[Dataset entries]
____

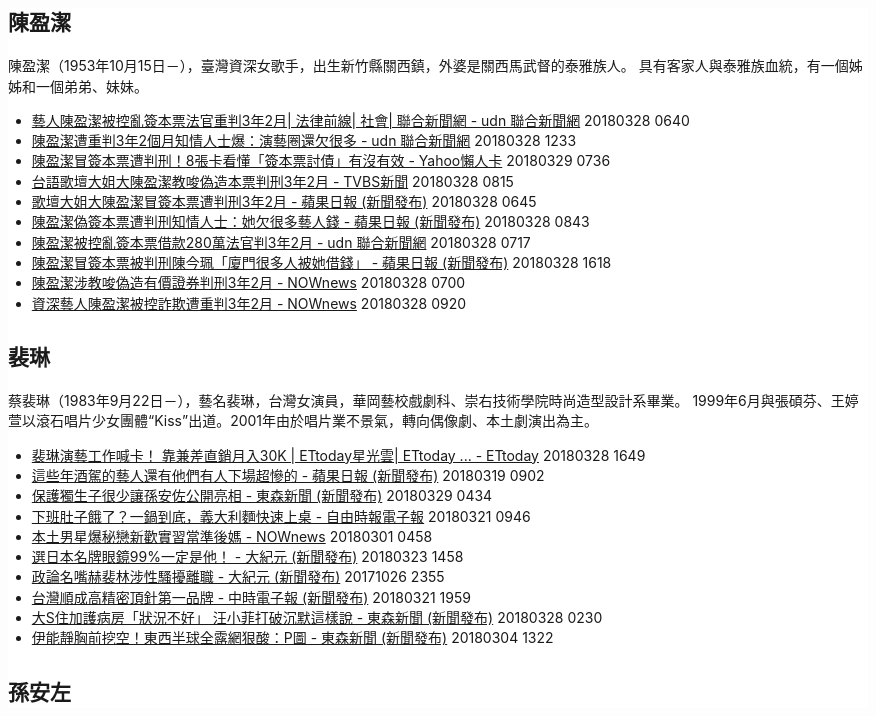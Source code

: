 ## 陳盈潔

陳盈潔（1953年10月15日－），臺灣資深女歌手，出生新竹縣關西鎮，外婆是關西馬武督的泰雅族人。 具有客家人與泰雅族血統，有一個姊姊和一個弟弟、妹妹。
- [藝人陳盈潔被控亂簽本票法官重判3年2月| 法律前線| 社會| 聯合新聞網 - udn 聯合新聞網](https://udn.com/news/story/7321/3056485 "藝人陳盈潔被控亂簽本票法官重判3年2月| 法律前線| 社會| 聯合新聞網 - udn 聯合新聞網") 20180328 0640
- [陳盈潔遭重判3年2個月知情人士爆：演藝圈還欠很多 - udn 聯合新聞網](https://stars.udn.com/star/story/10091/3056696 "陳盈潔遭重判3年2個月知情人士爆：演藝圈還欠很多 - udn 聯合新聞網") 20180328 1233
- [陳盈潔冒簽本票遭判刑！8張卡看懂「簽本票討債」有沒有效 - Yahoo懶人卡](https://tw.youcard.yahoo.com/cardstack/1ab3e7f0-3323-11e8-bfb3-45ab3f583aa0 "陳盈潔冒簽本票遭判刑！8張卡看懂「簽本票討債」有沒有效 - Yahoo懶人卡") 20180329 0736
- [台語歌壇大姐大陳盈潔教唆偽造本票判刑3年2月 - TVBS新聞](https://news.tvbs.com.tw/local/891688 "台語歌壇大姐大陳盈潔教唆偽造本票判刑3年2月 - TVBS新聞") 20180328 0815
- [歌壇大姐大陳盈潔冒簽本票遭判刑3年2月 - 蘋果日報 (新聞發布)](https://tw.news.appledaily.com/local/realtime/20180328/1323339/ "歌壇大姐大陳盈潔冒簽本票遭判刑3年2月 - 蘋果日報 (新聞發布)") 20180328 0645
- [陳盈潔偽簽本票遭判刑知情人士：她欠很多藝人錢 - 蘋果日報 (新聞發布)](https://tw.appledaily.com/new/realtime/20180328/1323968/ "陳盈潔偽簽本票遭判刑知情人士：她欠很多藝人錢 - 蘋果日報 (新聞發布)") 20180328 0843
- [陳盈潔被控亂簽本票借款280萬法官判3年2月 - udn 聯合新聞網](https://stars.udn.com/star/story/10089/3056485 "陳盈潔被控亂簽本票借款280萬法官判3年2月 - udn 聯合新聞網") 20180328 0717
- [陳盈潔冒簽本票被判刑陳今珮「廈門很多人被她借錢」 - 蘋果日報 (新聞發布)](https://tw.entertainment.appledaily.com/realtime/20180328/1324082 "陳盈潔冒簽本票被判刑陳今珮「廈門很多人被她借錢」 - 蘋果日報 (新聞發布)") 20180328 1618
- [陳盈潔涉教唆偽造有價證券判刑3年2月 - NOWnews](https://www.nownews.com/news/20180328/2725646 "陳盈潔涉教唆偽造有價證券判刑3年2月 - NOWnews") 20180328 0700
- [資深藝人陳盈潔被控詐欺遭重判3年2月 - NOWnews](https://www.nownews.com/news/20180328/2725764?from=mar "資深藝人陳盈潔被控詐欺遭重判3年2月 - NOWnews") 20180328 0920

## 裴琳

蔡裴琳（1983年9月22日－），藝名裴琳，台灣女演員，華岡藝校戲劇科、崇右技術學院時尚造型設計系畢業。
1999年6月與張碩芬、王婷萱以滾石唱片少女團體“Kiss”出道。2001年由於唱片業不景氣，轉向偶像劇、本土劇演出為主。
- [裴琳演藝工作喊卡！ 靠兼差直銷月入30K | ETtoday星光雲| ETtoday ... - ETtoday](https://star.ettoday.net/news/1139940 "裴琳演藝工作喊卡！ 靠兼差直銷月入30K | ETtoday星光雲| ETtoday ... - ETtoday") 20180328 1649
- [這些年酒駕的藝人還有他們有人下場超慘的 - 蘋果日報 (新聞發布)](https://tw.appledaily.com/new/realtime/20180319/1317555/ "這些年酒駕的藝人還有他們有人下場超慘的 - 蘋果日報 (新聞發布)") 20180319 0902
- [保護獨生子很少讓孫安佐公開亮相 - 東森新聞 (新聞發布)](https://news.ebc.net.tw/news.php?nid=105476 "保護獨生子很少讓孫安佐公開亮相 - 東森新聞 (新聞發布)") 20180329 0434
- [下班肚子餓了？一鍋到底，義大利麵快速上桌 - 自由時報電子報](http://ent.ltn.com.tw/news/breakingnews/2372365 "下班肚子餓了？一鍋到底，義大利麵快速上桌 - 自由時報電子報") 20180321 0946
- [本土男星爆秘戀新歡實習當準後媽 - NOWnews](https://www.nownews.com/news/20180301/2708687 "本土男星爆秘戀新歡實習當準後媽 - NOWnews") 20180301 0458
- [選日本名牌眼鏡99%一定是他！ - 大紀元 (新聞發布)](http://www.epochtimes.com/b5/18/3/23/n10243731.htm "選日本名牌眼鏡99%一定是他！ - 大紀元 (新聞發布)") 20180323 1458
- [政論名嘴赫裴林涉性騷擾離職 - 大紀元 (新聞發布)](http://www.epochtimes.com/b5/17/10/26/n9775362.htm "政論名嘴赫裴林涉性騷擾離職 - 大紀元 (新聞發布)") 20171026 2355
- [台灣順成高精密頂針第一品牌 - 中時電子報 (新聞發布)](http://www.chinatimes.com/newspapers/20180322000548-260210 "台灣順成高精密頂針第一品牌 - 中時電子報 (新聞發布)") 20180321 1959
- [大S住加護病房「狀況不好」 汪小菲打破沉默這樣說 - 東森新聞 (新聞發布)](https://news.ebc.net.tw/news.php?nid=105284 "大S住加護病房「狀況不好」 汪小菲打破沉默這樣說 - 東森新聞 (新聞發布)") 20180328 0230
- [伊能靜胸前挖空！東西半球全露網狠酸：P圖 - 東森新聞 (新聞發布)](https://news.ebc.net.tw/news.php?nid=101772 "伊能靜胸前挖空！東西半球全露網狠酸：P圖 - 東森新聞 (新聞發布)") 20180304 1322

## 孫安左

____

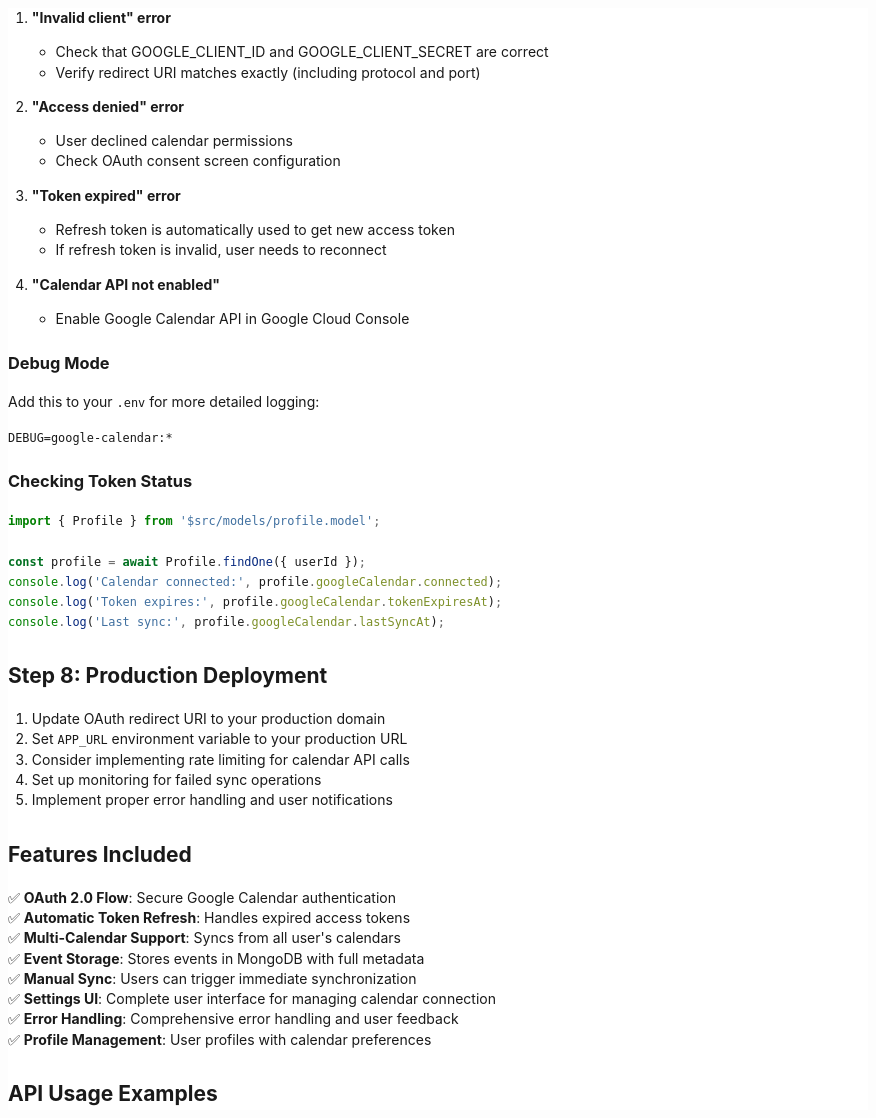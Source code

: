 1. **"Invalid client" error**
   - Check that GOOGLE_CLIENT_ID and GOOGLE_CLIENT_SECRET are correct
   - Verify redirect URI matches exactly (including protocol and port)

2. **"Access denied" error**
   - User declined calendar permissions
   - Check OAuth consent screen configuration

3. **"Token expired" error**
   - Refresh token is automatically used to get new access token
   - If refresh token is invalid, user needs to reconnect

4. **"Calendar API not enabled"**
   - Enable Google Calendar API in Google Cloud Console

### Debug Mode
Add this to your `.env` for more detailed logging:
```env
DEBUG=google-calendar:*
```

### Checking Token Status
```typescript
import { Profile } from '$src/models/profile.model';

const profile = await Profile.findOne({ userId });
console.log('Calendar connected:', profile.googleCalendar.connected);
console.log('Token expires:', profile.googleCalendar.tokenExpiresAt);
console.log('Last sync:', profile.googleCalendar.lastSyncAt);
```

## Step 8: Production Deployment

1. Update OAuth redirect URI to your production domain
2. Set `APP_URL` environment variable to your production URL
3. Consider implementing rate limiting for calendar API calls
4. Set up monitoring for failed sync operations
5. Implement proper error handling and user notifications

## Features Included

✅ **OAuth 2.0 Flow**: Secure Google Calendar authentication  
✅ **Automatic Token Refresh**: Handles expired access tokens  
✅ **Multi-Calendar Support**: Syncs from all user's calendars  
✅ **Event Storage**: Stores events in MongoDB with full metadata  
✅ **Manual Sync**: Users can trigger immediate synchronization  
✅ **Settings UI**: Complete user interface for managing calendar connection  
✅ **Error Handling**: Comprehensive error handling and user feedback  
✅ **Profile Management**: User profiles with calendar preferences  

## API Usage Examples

____

Determine how many lines in the data above contain the string "googleCalendar". Give nothing except the number.

Answer section: 3